- Your objective
Repeat the lines of the data exactly, from the first one through the one that contains "infrastructure and applications.".

- Data in this exercise
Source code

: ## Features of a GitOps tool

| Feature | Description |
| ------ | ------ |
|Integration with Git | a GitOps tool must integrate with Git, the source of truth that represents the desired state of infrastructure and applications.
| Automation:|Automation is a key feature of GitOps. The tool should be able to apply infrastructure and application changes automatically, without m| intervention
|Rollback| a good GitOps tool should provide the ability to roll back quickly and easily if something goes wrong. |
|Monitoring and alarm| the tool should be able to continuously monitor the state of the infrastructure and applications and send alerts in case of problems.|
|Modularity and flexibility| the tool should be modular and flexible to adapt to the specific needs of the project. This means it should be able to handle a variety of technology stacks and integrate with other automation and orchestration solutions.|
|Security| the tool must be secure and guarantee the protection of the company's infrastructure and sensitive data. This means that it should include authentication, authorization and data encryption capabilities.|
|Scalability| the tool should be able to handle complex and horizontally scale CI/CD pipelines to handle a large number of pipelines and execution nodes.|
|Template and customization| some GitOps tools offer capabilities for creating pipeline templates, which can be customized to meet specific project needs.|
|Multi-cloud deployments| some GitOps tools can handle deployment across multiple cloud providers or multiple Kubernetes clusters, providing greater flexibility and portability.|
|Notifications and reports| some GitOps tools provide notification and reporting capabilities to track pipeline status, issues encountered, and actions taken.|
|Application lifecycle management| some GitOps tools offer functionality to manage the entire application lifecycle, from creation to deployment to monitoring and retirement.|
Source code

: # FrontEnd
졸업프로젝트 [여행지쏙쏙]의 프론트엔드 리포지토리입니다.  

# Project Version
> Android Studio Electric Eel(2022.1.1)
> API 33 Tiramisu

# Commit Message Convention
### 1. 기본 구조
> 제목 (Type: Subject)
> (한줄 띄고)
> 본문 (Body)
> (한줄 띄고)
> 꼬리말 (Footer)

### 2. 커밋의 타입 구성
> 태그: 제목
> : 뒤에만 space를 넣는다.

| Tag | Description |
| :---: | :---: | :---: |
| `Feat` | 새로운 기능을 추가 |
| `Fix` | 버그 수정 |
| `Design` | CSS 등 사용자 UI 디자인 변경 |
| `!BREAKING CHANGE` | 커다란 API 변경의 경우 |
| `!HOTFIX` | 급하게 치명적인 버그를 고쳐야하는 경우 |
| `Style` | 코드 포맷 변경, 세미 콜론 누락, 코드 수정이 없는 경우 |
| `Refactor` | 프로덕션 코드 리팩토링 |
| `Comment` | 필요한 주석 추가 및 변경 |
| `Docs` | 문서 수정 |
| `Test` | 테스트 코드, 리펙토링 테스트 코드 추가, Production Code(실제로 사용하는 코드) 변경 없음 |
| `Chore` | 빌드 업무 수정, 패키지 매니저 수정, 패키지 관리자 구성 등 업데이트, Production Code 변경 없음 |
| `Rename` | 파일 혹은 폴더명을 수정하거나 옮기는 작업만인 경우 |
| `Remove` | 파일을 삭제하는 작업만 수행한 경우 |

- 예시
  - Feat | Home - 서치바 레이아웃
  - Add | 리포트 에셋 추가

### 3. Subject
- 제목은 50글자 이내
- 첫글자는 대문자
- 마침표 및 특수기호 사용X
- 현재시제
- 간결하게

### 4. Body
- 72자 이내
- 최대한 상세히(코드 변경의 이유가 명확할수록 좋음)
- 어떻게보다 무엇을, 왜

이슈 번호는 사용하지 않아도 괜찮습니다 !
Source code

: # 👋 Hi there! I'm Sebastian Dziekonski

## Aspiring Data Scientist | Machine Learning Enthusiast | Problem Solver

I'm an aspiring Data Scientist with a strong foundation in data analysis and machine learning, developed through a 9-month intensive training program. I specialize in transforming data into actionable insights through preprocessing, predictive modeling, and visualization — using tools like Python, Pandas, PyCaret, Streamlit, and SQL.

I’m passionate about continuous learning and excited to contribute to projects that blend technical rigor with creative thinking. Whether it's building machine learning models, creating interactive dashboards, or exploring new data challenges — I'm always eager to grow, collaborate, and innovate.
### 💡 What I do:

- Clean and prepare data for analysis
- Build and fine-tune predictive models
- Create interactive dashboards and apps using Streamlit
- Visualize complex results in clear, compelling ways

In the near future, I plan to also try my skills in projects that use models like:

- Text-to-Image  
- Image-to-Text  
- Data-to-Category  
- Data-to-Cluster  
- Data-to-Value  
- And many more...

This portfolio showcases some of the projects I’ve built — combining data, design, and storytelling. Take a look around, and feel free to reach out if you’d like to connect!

- Written reply
Source code

: ## Features of a GitOps tool

| Feature | Description |
| ------ | ------ |
|Integration with Git | a GitOps tool must integrate with Git, the source of truth that represents the desired state of infrastructure and applications.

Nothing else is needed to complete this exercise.